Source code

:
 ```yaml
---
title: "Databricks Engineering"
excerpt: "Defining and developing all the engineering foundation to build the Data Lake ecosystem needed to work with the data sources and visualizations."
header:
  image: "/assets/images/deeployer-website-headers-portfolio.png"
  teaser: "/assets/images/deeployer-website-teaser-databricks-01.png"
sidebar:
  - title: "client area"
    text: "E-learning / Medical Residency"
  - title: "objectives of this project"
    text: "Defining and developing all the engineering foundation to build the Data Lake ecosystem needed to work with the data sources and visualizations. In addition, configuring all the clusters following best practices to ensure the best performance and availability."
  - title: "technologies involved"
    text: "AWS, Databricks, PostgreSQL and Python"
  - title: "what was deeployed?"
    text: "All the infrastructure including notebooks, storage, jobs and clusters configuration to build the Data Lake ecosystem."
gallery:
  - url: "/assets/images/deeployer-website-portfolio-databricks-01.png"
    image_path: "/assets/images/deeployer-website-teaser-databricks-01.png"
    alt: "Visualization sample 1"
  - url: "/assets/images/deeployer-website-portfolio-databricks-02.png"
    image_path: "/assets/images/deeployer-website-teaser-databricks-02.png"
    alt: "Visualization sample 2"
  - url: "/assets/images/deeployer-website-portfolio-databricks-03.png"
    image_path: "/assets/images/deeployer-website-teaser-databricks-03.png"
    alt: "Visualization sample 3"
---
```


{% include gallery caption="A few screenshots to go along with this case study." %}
------------
**GOAL OF THE EXERCISE**
In the listing above, find the lines holding the word "visualizations" and copy them.

**EXERCISE RESPONSE**
excerpt: "Defining and developing all the engineering foundation to build the Data Lake ecosystem needed to work with the data sources and visualizations."
    text: "Defining and developing all the engineering foundation to build the Data Lake ecosystem needed to work with the data sources and visualizations. In addition, configuring all the clusters following best practices to ensure the best performance and availability."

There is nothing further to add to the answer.